↓↓↓

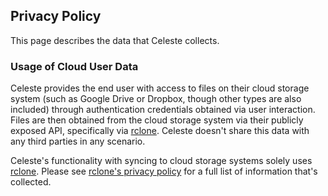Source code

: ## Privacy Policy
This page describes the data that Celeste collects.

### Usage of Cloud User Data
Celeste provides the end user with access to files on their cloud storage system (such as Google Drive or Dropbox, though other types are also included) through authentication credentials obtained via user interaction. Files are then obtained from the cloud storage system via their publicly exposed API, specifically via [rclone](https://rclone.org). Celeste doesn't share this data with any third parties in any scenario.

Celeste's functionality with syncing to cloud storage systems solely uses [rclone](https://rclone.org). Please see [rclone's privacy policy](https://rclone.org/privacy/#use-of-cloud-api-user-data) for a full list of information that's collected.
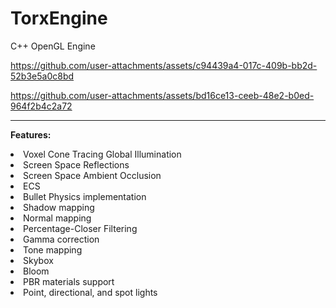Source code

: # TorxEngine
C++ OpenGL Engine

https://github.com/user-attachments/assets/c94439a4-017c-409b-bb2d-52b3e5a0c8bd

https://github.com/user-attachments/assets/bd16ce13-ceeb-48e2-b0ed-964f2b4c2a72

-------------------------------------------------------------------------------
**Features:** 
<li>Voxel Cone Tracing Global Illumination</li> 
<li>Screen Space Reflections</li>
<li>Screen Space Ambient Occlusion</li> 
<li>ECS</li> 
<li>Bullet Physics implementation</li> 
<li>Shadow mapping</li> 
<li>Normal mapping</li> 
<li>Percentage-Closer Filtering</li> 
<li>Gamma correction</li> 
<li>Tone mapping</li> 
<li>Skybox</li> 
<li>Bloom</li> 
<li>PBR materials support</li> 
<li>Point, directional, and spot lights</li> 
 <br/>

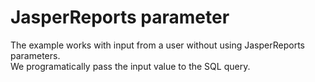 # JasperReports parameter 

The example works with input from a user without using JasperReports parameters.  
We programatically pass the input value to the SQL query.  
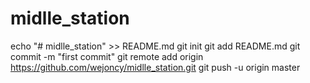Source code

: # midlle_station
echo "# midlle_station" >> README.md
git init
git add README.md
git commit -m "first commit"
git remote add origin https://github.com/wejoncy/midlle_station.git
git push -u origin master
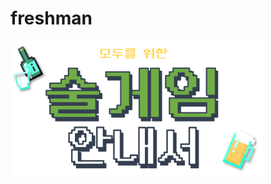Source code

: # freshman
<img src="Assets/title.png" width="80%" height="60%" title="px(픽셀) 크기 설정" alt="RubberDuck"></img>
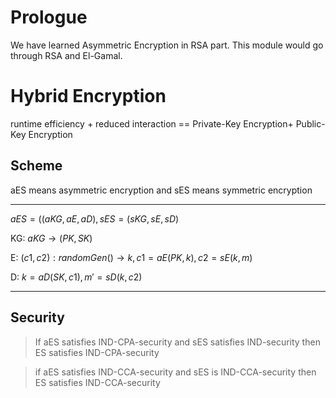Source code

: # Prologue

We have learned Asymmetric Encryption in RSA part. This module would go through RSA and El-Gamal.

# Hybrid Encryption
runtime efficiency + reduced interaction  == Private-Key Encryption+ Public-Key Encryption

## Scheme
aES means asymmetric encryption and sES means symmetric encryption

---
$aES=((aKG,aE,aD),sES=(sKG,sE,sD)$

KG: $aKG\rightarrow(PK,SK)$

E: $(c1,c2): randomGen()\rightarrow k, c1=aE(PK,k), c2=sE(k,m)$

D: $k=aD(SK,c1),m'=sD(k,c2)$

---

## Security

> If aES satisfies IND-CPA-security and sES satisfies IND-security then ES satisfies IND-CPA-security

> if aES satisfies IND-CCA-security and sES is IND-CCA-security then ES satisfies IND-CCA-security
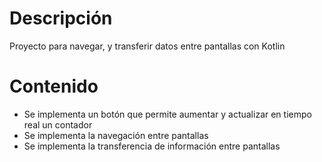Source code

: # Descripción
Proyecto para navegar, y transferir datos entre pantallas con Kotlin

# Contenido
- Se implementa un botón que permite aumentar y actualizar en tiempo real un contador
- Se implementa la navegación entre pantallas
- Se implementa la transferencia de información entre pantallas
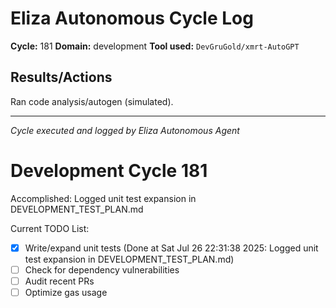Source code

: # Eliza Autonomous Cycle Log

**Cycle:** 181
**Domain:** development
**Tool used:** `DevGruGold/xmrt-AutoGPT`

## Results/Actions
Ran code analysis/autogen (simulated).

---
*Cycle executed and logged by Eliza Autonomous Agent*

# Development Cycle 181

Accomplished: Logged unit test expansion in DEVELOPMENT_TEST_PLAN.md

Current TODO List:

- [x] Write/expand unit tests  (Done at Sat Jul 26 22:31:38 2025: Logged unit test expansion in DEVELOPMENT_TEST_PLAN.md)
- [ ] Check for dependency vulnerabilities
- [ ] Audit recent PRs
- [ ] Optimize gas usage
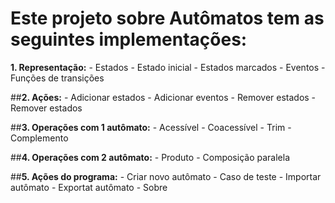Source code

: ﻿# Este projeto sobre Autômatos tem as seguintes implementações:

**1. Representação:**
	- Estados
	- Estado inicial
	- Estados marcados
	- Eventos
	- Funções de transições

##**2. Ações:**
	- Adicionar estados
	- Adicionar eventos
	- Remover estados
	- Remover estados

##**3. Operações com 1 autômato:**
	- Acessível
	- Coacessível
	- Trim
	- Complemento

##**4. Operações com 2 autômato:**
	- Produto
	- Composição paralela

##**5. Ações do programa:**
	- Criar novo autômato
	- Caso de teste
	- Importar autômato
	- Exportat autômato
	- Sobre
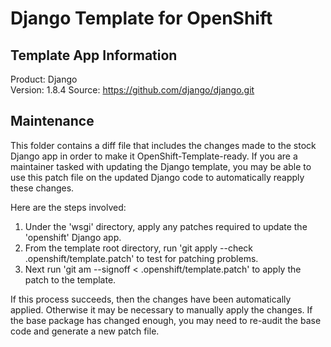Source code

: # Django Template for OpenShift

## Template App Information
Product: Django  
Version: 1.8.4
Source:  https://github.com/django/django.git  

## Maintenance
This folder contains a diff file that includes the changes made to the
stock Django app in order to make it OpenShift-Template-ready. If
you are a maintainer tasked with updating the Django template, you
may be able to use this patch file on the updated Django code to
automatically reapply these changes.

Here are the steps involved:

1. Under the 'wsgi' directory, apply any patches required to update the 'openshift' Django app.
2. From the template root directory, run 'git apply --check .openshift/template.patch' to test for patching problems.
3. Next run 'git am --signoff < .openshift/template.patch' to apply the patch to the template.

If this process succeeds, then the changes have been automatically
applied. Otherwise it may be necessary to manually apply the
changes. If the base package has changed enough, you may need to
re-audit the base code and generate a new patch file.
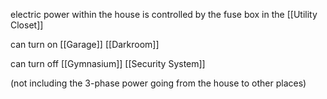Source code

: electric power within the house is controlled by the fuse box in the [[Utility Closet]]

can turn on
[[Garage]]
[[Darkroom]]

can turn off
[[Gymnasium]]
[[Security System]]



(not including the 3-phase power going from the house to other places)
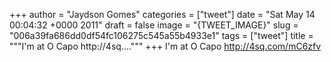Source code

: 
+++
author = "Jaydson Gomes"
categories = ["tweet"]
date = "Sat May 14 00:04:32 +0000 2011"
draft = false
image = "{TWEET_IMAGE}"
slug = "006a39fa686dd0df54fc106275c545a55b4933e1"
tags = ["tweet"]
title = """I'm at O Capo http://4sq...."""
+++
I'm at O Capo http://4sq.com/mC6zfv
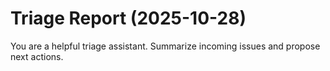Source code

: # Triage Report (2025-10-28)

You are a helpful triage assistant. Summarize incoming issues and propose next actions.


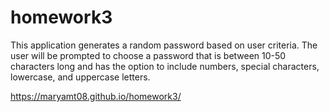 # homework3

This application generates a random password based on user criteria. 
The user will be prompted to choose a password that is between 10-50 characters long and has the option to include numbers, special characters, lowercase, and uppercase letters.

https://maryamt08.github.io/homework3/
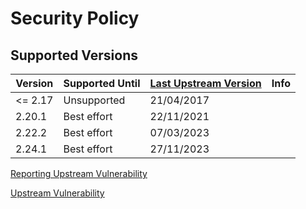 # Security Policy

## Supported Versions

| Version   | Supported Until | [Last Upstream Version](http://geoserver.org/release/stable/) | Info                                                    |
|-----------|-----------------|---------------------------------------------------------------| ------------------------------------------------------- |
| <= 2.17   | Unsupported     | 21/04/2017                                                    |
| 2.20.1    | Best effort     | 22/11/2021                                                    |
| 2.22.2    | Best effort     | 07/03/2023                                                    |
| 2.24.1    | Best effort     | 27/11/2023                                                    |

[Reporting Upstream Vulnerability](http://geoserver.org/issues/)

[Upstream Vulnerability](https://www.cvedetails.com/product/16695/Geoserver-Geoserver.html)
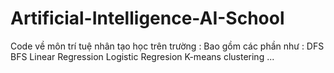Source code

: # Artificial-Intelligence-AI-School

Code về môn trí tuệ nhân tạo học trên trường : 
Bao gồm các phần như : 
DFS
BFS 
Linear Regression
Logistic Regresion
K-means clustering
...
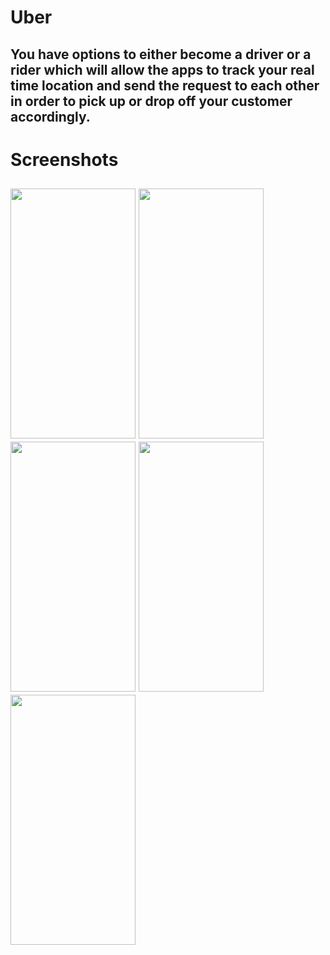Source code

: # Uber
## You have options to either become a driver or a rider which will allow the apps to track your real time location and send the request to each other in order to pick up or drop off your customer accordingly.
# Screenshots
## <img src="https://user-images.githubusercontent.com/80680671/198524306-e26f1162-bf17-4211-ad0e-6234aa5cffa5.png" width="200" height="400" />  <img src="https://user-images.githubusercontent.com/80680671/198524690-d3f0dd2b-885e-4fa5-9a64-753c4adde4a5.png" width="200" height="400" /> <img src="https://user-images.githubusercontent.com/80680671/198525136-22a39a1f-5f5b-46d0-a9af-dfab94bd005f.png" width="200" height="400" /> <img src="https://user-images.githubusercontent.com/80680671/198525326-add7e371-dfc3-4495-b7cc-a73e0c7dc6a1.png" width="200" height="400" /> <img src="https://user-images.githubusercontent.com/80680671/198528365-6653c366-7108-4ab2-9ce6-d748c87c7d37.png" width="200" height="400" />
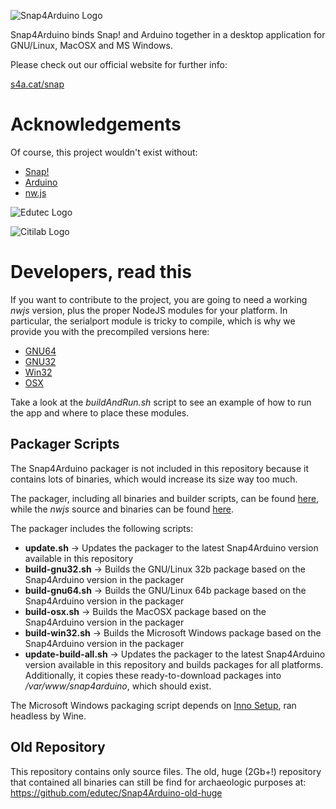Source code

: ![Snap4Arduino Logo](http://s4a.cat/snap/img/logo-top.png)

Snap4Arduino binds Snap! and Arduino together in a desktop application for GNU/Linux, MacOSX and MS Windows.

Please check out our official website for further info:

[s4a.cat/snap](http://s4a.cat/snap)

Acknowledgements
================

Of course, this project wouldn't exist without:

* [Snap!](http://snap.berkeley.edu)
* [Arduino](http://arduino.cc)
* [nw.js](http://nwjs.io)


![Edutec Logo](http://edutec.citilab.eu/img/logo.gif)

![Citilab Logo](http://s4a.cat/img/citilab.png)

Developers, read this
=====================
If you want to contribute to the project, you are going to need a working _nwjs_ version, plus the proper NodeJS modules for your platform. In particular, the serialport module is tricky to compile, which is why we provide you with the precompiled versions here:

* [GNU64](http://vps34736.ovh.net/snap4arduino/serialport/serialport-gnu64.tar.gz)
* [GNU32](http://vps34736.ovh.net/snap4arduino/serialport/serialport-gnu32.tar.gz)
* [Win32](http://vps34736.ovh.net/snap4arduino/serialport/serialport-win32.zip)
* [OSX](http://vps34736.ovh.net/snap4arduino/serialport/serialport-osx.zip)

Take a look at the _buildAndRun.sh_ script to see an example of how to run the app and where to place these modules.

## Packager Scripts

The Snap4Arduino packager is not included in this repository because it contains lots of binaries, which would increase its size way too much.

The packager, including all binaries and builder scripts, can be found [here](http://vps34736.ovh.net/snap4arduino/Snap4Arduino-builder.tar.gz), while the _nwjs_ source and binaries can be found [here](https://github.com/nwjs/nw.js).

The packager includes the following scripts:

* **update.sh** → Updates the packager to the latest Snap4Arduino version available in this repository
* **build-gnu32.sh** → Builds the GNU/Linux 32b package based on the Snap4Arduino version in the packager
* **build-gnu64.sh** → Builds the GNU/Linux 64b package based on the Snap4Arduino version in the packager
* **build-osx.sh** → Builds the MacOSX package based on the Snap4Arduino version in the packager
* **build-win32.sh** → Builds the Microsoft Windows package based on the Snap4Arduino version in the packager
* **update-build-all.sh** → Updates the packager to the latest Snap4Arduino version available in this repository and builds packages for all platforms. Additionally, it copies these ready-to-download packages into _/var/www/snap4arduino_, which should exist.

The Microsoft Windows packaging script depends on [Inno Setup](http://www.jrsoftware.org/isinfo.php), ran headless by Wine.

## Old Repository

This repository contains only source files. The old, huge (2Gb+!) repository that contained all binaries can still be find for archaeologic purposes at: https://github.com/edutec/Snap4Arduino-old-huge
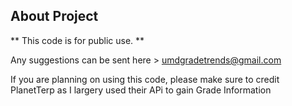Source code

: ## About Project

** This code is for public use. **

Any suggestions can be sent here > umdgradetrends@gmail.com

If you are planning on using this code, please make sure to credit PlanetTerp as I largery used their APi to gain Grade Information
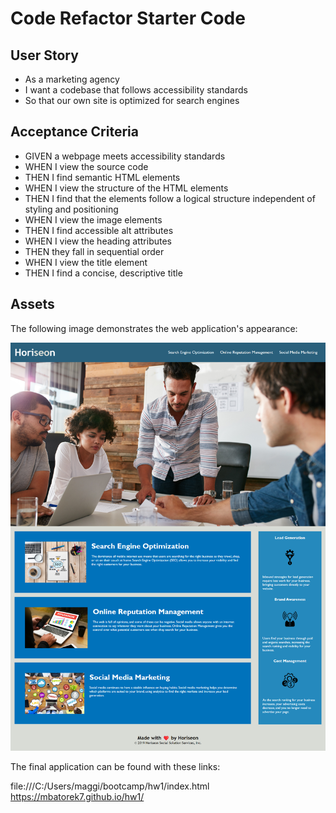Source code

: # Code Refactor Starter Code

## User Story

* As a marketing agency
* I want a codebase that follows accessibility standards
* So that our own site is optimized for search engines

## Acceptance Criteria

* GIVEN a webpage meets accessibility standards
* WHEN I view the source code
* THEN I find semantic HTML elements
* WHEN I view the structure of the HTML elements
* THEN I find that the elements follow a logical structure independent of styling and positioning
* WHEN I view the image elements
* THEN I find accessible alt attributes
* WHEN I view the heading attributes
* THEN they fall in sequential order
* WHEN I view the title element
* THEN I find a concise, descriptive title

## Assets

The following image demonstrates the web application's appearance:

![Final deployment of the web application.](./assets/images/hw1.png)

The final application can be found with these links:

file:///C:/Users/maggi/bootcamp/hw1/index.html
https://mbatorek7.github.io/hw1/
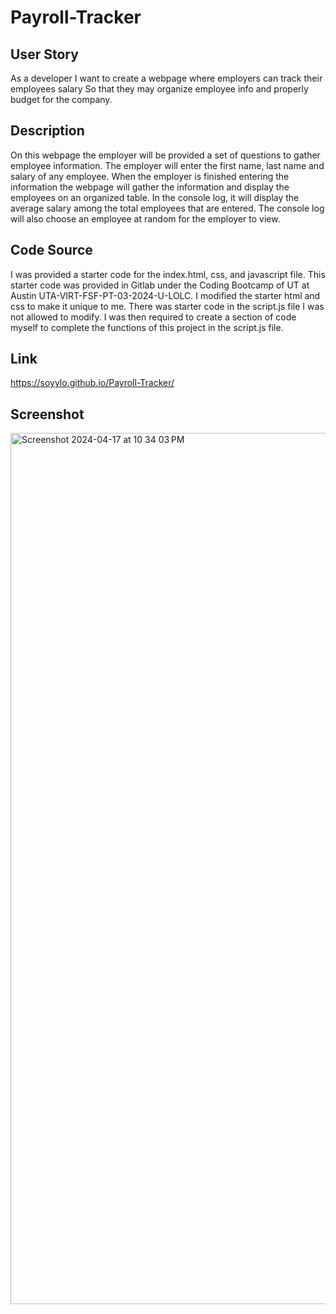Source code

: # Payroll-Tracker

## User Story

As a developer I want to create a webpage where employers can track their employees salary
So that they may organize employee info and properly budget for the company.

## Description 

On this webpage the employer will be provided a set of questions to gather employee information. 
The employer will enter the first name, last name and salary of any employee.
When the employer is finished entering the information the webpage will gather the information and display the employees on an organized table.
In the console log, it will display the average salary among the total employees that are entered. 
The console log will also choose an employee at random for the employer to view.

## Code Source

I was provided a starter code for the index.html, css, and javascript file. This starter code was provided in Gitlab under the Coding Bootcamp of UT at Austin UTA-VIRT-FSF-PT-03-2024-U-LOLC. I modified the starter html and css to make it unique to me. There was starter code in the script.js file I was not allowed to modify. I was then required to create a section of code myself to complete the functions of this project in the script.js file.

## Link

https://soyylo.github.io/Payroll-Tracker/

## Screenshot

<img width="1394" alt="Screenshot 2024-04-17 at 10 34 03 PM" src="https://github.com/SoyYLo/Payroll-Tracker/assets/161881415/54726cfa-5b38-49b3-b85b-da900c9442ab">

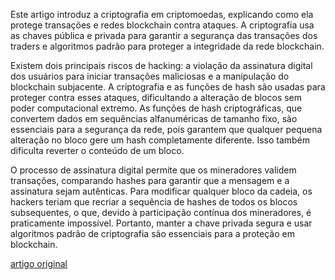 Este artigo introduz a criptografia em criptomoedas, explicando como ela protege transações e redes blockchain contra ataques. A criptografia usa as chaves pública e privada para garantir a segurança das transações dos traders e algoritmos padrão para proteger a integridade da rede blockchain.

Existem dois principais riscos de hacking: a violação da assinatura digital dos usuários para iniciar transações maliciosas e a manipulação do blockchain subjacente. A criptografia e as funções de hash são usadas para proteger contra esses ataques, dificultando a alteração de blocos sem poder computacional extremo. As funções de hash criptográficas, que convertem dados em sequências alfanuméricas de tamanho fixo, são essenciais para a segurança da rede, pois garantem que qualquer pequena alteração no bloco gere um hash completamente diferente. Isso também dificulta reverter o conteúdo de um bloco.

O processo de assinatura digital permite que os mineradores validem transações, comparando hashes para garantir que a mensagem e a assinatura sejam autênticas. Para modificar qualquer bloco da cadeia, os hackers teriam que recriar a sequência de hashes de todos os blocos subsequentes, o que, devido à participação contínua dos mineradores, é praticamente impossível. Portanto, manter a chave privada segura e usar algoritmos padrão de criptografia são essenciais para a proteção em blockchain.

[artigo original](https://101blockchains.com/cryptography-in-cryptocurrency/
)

↑↑↑

Sift through the material above and copy the lines that contain the word "without".

The example works with input from a user without using JasperReports parameters.  
Of course, this project wouldn't exist without:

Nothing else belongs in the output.